それを分かっていたかのように、ローベルトは話を本筋に戻した。
「作られる身分証はとても高性能なカードじゃから、色々と便利じゃぞ。
ワシも若い頃は血気盛んに魔物をずばずばと狩りまくったもんだわい。
思えば妻と出会ったのもあの頃じゃの。あれは良いおなごじゃった。
まぁそれは今でも変わらんがの、ホッホ」
「……なぁローベルトさん。その話、長くなりそうか? 俺、腹減ってんだけど」
半目で見つめながら、たまらず口を挟んだ。
そんな彼に言葉を返すローベルト。
「フランツは相変わらずじゃのぅ。これからいいところなのに……まぁええわい。
トーヤ殿。下でも言われると思うが、冒険者は何をするのも自由じゃ。
冒険者カードがあれば、世界のどこでもそなたの身分を証明してくれる。
好きに依頼を受け、好きな場所に赴き、自由に世界を歩むが良かろう。
デルプフェルト冒険者ギルドは、新たな仲間の誕生を心から歓迎する」
「ありがとうございます。失望させないよう、精進します」
俺の言葉にギルドマスターは笑顔で答えた。
「ホッホ。そう気構えることもあるまいて。
そなたなら安心してワシも祝福できるわい。
最近は特に自由を履き違えた荒くれ者が多くなってきておっての。
ほとほと困っておるのじゃが、トーヤ殿のような好青年が新たに冒険者となってもらえるのは、いつの時代も嬉しく思えるものなのじゃよ。

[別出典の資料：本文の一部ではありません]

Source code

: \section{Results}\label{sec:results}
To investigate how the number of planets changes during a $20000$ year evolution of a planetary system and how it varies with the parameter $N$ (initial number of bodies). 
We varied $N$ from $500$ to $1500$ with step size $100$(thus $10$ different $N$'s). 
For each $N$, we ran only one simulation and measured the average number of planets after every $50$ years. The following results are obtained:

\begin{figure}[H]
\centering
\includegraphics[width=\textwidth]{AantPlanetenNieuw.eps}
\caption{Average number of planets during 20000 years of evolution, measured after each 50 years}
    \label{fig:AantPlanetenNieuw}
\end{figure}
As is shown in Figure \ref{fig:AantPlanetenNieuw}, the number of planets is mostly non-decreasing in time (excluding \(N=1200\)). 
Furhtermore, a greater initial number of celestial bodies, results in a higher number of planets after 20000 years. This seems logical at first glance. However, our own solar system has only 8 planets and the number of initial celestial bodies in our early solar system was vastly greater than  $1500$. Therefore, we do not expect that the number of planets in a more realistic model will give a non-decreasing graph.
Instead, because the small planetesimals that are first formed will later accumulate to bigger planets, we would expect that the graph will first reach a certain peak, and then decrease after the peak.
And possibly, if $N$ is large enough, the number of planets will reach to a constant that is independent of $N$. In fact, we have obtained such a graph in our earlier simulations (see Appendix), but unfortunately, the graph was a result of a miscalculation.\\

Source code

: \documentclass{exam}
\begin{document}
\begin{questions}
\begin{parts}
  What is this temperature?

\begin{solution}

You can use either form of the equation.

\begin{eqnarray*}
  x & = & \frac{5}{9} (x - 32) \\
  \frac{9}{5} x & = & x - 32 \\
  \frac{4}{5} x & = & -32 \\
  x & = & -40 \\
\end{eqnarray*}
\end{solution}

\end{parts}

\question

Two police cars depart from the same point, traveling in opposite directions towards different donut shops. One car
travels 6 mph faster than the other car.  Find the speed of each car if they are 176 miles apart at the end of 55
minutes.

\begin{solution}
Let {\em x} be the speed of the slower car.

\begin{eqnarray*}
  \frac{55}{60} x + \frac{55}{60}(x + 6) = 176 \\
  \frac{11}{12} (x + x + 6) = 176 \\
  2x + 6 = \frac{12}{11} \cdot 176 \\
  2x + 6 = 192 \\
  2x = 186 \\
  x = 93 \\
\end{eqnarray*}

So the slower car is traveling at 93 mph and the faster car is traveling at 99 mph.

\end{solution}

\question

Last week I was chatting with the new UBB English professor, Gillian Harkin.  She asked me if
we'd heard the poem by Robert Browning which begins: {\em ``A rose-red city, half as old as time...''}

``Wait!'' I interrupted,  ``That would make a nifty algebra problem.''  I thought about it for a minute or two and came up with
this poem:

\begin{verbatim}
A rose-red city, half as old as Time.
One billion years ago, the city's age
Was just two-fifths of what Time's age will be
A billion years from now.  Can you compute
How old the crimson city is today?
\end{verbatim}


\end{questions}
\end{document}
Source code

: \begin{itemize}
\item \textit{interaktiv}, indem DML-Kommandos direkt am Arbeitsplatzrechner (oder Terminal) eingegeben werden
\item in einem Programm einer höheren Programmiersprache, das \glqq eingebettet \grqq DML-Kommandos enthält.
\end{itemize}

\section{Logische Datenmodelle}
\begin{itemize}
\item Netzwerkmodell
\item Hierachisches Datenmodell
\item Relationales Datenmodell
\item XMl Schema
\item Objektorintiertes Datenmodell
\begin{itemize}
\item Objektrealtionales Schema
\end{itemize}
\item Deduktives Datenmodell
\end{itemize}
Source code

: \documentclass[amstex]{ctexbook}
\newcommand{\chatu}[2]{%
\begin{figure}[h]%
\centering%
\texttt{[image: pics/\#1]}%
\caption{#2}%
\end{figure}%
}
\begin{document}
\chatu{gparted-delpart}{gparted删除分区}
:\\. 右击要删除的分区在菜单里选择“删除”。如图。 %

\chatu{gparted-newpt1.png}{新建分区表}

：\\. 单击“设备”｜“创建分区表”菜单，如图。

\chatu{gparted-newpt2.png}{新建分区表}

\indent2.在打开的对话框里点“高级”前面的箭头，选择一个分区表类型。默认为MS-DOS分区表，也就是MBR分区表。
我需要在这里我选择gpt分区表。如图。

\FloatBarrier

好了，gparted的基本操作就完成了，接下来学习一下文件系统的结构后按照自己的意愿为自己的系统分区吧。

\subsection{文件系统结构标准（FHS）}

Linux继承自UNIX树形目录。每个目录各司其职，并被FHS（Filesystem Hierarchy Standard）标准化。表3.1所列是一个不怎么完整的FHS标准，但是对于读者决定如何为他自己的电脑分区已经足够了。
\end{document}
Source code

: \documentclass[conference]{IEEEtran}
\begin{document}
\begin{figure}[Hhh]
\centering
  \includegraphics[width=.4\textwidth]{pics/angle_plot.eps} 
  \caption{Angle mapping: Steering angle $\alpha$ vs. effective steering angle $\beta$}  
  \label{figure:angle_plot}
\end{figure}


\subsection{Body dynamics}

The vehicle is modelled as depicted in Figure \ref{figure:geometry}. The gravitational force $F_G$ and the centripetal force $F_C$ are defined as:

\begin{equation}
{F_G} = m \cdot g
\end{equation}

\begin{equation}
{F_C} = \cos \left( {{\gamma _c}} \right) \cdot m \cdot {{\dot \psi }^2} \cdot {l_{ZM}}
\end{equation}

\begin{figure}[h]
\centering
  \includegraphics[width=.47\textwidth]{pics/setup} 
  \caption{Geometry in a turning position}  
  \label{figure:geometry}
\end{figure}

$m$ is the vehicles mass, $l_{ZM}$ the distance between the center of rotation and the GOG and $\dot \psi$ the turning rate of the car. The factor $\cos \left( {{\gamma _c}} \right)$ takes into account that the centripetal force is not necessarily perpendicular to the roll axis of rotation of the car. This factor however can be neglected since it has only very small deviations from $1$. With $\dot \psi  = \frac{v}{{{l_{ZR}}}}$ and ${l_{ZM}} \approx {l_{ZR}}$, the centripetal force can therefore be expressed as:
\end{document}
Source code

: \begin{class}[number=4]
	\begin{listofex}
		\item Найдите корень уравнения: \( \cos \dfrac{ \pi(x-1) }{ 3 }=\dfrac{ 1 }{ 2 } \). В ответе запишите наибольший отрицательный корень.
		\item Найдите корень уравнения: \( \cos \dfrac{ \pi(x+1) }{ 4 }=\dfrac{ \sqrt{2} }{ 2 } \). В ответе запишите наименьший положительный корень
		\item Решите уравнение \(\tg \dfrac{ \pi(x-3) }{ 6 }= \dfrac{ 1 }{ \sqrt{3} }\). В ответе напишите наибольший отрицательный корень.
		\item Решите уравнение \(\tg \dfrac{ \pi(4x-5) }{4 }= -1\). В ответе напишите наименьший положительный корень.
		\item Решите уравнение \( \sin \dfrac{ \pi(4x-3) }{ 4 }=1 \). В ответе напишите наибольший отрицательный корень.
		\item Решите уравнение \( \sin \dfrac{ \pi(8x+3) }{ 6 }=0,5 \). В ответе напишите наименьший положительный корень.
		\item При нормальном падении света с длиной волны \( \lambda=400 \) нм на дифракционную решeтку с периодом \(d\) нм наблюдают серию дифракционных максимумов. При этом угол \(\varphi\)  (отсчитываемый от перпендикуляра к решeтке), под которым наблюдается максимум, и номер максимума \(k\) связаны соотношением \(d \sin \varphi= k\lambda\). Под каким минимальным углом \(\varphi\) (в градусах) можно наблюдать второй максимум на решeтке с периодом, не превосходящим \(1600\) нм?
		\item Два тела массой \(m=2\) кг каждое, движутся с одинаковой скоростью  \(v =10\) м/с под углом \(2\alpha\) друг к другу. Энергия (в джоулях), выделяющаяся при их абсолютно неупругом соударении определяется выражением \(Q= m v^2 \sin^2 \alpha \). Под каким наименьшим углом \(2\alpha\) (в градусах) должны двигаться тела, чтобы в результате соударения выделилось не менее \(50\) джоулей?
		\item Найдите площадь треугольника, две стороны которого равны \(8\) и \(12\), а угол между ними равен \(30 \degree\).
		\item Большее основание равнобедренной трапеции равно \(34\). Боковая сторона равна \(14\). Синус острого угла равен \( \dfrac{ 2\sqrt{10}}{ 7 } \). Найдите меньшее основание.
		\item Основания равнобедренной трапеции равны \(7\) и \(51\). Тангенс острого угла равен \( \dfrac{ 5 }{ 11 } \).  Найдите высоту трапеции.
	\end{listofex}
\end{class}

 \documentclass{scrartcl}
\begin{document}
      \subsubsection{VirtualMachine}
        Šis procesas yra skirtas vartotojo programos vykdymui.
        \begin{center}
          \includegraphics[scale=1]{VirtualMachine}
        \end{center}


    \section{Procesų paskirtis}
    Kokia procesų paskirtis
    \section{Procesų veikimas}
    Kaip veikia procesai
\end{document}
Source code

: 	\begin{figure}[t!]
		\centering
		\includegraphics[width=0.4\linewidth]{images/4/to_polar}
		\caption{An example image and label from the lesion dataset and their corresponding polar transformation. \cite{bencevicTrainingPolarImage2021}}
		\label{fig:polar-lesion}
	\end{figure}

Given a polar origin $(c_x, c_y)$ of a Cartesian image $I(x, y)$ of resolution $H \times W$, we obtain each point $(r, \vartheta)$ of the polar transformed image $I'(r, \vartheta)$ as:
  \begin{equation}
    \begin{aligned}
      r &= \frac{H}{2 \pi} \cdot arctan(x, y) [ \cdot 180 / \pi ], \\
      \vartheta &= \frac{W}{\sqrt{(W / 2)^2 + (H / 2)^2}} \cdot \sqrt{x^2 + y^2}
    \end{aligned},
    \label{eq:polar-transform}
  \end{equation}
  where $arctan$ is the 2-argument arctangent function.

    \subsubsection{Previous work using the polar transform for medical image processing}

思い起こせば48年前。あれはワシが新進気鋭のナイスガイだった頃の話じゃ。
迫り来る魔物どもを未来の妻とふたりでばったばったと薙ぎ払い――」
「……ローベルトさん。俺達、そろそろ行くよ」
「なんじゃ。相も変わらずせっかちさんじゃの、ディートリヒは。
盗賊団捕縛依頼の報酬は、確認ができ次第渡すからの。
明後日の夕方頃、またここに来るといい」
「あぁ。わかったよ、ローベルトさん」
再び彼は俺に向き直り、穏やかな口調で言葉にした。
「トーヤ殿、何か困ったことがあれば気軽に相談するとよい。
そなたの前途に、多くの祝福があらんことを祈っとるよ」
「はい。ありがとうございました」
「うむ」
そう言葉にしたギルドマスターは、とても優しい眼差しを俺に向けていた。